WHAT TO DO: Begin with the line containing "### 📱 **Design & UX**" and copy every line after it to the end of the entries, exactly, leaving out the lines before it.

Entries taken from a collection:

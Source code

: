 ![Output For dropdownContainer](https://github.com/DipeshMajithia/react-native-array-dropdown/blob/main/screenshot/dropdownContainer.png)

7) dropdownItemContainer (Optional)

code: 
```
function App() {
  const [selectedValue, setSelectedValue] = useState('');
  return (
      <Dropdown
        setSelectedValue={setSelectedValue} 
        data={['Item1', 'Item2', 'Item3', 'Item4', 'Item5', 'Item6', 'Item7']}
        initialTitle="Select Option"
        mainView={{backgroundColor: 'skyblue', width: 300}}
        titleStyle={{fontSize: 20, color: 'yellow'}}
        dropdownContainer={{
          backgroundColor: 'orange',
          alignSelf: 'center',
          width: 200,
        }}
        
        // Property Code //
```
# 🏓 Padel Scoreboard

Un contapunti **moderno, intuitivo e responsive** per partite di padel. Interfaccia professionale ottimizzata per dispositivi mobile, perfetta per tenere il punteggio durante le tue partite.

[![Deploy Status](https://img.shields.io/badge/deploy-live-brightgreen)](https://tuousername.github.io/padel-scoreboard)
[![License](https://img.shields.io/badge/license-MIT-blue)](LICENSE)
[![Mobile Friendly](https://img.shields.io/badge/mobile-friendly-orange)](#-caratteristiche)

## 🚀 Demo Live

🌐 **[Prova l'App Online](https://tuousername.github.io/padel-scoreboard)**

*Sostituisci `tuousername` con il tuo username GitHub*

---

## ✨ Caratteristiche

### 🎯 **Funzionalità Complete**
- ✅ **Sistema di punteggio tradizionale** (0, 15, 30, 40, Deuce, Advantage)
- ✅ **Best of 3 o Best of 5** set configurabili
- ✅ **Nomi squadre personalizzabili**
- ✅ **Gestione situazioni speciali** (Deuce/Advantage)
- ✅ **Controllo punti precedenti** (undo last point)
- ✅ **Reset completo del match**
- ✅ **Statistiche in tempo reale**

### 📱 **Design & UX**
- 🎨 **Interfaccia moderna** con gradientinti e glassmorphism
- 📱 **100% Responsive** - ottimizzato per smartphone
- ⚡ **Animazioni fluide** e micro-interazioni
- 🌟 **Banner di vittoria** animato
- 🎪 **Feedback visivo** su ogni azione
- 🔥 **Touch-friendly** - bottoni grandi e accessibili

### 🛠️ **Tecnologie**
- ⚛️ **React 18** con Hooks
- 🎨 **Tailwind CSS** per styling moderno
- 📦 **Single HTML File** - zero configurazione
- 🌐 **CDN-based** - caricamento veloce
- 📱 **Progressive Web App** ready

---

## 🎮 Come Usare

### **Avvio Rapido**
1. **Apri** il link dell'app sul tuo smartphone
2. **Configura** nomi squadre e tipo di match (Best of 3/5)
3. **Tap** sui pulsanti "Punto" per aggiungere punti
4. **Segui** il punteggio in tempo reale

RESULT OF THIS EXERCISE:
### 📱 **Design & UX**
- 🎨 **Interfaccia moderna** con gradientinti e glassmorphism
- 📱 **100% Responsive** - ottimizzato per smartphone
- ⚡ **Animazioni fluide** e micro-interazioni
- 🌟 **Banner di vittoria** animato
- 🎪 **Feedback visivo** su ogni azione
- 🔥 **Touch-friendly** - bottoni grandi e accessibili

### 🛠️ **Tecnologie**
- ⚛️ **React 18** con Hooks
- 🎨 **Tailwind CSS** per styling moderno
- 📦 **Single HTML File** - zero configurazione
- 🌐 **CDN-based** - caricamento veloce
- 📱 **Progressive Web App** ready

---

## 🎮 Come Usare

### **Avvio Rapido**
1. **Apri** il link dell'app sul tuo smartphone
2. **Configura** nomi squadre e tipo di match (Best of 3/5)
3. **Tap** sui pulsanti "Punto" per aggiungere punti
4. **Segui** il punteggio in tempo reale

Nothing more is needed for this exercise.